Extract every line below that contains the word "textbf".

GIVEN DATA:
:::
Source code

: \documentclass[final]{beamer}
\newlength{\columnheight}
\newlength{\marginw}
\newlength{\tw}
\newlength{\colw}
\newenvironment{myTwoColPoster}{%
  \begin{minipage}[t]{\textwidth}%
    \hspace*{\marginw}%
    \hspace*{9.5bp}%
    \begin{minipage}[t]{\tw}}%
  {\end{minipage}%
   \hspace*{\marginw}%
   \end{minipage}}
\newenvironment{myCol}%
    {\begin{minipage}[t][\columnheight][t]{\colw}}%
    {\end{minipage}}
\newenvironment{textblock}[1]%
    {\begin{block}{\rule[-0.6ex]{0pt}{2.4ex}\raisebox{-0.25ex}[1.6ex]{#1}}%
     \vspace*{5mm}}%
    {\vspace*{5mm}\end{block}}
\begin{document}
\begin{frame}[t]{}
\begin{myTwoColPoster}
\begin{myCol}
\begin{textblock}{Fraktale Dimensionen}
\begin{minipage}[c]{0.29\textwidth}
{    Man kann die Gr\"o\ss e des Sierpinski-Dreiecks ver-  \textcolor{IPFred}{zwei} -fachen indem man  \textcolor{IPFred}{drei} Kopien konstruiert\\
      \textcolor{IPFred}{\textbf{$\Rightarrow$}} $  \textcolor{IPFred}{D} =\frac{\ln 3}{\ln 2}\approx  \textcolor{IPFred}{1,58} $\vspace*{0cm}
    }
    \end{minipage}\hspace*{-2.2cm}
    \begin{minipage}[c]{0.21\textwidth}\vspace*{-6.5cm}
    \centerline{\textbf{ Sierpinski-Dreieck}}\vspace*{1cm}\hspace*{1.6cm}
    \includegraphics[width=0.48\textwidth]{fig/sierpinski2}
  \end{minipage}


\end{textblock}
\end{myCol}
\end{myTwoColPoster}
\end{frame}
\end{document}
:::
RESULT FOR THIS TASK:
      \textcolor{IPFred}{\textbf{$\Rightarrow$}} $  \textcolor{IPFred}{D} =\frac{\ln 3}{\ln 2}\approx  \textcolor{IPFred}{1,58} $\vspace*{0cm}
    \centerline{\textbf{ Sierpinski-Dreieck}}\vspace*{1cm}\hspace*{1.6cm}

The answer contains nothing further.